### What this task involves
For this exercise, copy out each line of the material below that includes "confirm".

^^^^^^^^

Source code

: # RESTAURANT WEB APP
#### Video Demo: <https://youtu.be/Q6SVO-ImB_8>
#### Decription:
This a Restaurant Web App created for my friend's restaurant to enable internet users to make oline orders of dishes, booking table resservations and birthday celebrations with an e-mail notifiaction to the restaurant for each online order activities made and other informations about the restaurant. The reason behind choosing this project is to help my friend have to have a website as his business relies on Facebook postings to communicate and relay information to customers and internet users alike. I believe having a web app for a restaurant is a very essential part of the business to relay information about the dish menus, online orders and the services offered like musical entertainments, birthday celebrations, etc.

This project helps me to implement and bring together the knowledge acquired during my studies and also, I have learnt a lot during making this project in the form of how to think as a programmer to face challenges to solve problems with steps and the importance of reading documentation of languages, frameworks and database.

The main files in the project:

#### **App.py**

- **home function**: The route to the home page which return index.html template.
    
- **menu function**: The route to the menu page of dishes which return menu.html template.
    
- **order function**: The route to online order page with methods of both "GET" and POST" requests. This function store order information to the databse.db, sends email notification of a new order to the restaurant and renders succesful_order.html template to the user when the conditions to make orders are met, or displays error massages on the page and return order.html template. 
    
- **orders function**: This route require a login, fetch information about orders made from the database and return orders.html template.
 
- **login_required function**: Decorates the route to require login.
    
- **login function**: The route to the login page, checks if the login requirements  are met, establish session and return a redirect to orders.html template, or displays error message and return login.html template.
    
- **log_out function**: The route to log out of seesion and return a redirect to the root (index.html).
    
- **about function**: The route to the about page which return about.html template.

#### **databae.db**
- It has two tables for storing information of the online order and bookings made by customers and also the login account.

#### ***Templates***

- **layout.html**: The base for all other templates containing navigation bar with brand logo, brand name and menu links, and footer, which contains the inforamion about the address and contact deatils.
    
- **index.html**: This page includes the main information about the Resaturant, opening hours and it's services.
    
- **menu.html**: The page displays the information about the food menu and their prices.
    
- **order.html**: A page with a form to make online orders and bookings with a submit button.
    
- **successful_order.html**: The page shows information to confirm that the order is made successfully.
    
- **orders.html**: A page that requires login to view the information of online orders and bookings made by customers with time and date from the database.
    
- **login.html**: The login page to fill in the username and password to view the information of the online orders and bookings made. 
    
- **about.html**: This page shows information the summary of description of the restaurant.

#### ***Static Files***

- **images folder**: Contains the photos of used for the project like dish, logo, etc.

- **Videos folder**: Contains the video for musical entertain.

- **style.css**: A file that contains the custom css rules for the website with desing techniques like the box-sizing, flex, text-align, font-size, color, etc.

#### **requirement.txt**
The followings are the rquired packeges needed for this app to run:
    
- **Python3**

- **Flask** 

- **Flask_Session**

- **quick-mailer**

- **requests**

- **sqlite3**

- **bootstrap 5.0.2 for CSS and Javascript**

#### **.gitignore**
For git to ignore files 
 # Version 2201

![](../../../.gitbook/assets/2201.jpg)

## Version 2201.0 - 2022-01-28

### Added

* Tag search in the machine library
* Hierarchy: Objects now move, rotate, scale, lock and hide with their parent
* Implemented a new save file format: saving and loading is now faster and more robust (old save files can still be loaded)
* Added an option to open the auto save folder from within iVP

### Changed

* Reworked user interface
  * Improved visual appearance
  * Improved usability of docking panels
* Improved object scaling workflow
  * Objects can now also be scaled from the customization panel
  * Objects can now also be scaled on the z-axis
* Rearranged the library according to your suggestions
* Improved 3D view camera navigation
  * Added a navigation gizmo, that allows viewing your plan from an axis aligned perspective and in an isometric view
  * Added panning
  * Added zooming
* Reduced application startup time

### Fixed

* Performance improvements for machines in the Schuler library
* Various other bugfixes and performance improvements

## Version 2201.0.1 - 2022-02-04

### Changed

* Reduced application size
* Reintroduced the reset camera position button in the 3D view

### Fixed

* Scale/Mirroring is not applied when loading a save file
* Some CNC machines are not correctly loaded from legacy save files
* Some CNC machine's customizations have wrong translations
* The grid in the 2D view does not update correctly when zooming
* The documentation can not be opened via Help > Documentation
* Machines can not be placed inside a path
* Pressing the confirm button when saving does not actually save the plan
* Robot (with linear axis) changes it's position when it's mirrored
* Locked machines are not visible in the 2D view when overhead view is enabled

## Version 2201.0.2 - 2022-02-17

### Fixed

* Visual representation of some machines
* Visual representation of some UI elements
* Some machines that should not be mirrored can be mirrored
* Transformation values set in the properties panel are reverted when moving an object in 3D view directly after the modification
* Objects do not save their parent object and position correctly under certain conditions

^^^^^^^^

### Solution to the problem
- **successful_order.html**: The page shows information to confirm that the order is made successfully.
* Pressing the confirm button when saving does not actually save the plan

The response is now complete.